Lecture 2: Monte Carlo Integration
Rectangle Integration
Consider the rectangle rule for integration that you may be familiar with from standard calculus which estimates the area under a curve by dividing the area into many, evenly sized rectangles. We evaluate the function at, say, the left end of each rectangle, multiply by the width of the rectangle to compute its area, then sum up the area of all the rectangles. In the limit where the number of rectangles approaches infinity, we should have the exact value of the integral.

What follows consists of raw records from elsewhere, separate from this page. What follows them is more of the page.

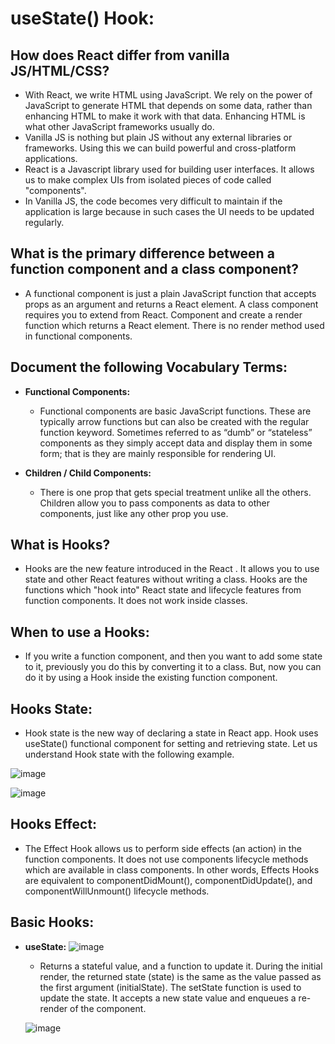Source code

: # useState() Hook:

## How does React differ from vanilla JS/HTML/CSS?
  - With React, we write HTML using JavaScript. We rely on the power of JavaScript to generate HTML that depends on some data, rather than enhancing HTML to make it work with that data. Enhancing HTML is what other JavaScript frameworks usually do.
  - Vanilla JS is nothing but plain JS without any external libraries or frameworks. Using this we can build powerful and cross-platform applications.
  - React is a Javascript library used for building user interfaces. It allows us to make complex UIs from isolated pieces of code called "components".
  - In Vanilla JS, the code becomes very difficult to maintain if the application is large because in such cases the UI needs to be updated regularly.

## What is the primary difference between a function component and a class component?
   - A functional component is just a plain JavaScript function that accepts props as an argument and returns a React element. A class component requires you to extend from React. Component and create a render function which returns a React element. There is no render method used in functional components.


## Document the following Vocabulary Terms:
  - **Functional Components:**
    - Functional components are basic JavaScript functions. These are typically arrow functions but can also be created with the regular function keyword. Sometimes referred to as “dumb” or “stateless” components as they simply accept data and display them in some form; that is they are mainly responsible for rendering UI.

  - **Children / Child Components:**
     - There is one prop that gets special treatment unlike all the others.  Children allow you to pass components as data to other components, just like any other prop you use.

## What is Hooks?
  - Hooks are the new feature introduced in the React . It allows you to use state and other React features without writing a class. Hooks are the functions which "hook into" React state and lifecycle features from function components. It does not work inside classes.

## When to use a Hooks:
  - If you write a function component, and then you want to add some state to it, previously you do this by converting it to a class. But, now you can do it by using a Hook inside the existing function component.

## Hooks State:
   - Hook state is the new way of declaring a state in React app. Hook uses useState() functional component for setting and retrieving state. Let us understand Hook state with the following example.

![image](https://user-images.githubusercontent.com/79833733/128629781-75dc71bc-9661-4345-bb84-3bf20c683c1b.png)



![image](https://user-images.githubusercontent.com/79833733/128629795-dcab9047-afcd-4548-a6da-637b3077fe9e.png)



## Hooks Effect:
   - The Effect Hook allows us to perform side effects (an action) in the function components. It does not use components lifecycle methods which are available in class components. In other words, Effects Hooks are equivalent to componentDidMount(), componentDidUpdate(), and componentWillUnmount() lifecycle methods.


## Basic Hooks:
   - **useState:**
       ![image](https://user-images.githubusercontent.com/79833733/128629975-1d813dcd-8d83-4ccd-8cd0-aaf587e3ffb8.png)
       
       - Returns a stateful value, and a function to update it. During the initial render, the returned state (state) is the same as the value passed as the first argument (initialState). The setState function is used to update the state. It accepts a new state value and enqueues a re-render of the component.

     ![image](https://user-images.githubusercontent.com/79833733/128630015-3c0f7969-376a-499c-9bbf-a6be5b4e8e77.png)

We can express this operation mathematically as: $$ \int_a^b f(x) \mathrm{d}x = \lim_{N \rightarrow \infty} \frac{b-a}{N} \sum_{i=0}^{N-1} f \left( a + i \left(\frac{b-a}{N} \right) \right) $$
Implementing this in code is also fairly straightforward:
import numpy as np
def f(x):
return 1 - np.sin(x)
def RectangleIntegrate(f: callable, a: float, b: float, N: int) -> float:
x = np.linspace(a, b, N)
y = f(x)
dx = (b - a) / N
return np.sum(y) * dx
RectangleIntegrate(f, 0, 2*np.pi, 1000)
This method can work fairly well as long as you have enough samples:
However, there are a few major draw backs with this method of integration. For one, if we do not have enough samples, we can have aliasing issues, as can be seen in this (albeit contrived) example:
And, even worse, the number of samples needed to get an accurate estimate scales with the power of the number of dimensions. So if you wanted an estimate for a function $f \in \mathbb{R}^5$, you would need $N^5$ samples compared to the $N$ samples necessary for a function $g \in \mathbb{R}^1$! So, is there another way that we can numerically evaluate an integral with fewer aliasing issues and better scaling with the number of dimensions?
Monte Carlo Integration
The core principle behind Monte Carlo integration is to choose random samples over the domain of the integral. And, since we’re dealing with random values, we need to take a step back and review some probability and statistics first.
Notation
- $\mathrm{X}$: a stochastic (i.e., random) variable
- $x$: an observation of $\mathrm{X}$ or a normal variable
- $p(x)$: the probability distribution function (PDF) which represents the probability of observing a sample $x$
- The integral of $p(x)$ over the domain must be 1, i.e., $\int_D p(x) dx = 1$
- The probability of observing any sample in the domain must be at least 0, i.e., $p(x) \geq 0$
- $\hat{I}$: our estimator (denoted as a capital letter with a hat)
Expected Value
The expected value of a random variable is simply the mean/average value you would expect after observing the random variable many times. It can be expressed as: \begin{align} \mathbb{E}[\mathrm{X}]_{\mathrm{X}\sim p} = \int x \ p(x) \ \mathrm{d}x \end{align}
which is saying that the expected value for a random variable $\mathrm{X}$ which is distributed with PDF $p$, is equal to the integral of $x \ p(x)$ (over the domain of $p$).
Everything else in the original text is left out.